The doctor said stateless people couldn’t go to university in Kuwait, but he was able to obtain a passport from a third country—which he didn’t want to name—with Kuwait’s blessing, which allowed him to study abroad and led him to Bulgaria.
But when he tried to renew that passport the third country refused and he applied for formal recognition as a stateless person in Bulgaria. He was locked up Jan. 3 when he followed up on that application.
“I’ve been treated worse than a criminal, but I don’t know what my crime is,” Al-Anezi told the Thomson Reuters Foundation by phone from Bulgaria’s capital Sofia. “How can you lock people up simply for having no citizenship?”
Bulgaria’s Ministry of Interior didn’t respond to a request for comment on Feb. 15.
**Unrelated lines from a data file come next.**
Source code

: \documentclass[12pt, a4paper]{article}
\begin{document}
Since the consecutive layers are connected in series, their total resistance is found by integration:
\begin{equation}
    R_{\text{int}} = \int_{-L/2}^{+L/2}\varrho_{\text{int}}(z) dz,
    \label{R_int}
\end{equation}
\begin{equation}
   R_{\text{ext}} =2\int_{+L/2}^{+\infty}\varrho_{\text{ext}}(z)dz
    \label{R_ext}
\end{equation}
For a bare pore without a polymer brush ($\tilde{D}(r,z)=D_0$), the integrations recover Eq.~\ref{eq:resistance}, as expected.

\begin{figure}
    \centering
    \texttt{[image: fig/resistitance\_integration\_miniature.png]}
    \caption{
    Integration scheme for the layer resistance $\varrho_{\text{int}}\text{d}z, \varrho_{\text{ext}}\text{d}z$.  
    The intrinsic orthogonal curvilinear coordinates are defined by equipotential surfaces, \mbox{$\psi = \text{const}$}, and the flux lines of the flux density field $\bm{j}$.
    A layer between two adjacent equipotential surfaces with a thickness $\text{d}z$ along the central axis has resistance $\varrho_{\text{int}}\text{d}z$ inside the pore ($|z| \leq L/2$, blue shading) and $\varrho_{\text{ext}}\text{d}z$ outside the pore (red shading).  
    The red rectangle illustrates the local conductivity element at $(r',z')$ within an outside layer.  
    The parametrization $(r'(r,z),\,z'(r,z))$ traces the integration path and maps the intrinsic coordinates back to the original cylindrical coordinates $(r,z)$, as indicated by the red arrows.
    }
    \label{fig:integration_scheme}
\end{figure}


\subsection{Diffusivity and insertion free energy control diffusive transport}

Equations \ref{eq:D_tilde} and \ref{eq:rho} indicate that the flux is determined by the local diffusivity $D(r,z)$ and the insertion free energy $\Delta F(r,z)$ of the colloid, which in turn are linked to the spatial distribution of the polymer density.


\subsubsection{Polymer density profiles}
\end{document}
Al-Anezi, 29, who was released late on Feb. 15, said he must report to police weekly and can’t return to work.
His lawyer Valeria Ilareva said there was an order for Al-Anezi’s deportation, but he was left in limbo because it didn’t state a destination.
Bulgaria introduced a procedure a couple of years ago to allow stateless people to apply for formal recognition of their status, potentially leading to residence rights and a travel document.
Government figures show more than 130 stateless people were detained in the past decade and the real number was probably higher as stateless people were often wrongly ascribed a nationality, Ilareva said.
“Bulgaria must stop locking up stateless people. There’s no reasonable prospect of their removal so detention is like a punishment,” she said.
Legal experts with knowledge of Al-Anezi’s case said it underscores the vulnerability of millions of stateless people globally who are sometimes called “legal ghosts,” as they aren’t recognized by any nation and are deprived of basic rights.
There is no reliable estimate for the number of stateless people, although the United Nations has previously said there could be 10 million; the U.N. started a campaign in 2014 to end statelessness by 2024.
The European Network on Statelessness (ENS), an advocacy group, published a report on Feb. 18 criticizing Bulgaria for “serious shortcomings” in its treatment of stateless people.
“Dr. Al-Anezi was abruptly taken from his vital work as a doctor and locked up simply for lacking a nationality,” said ENS director Chris Nash. “His story illustrates the waste of human potential caused by a flawed system that needs urgent improvement.”
There are an estimated 100,000 Bidoon in Kuwait, which says they are nationals of other countries. Human-rights groups say the majority have no state.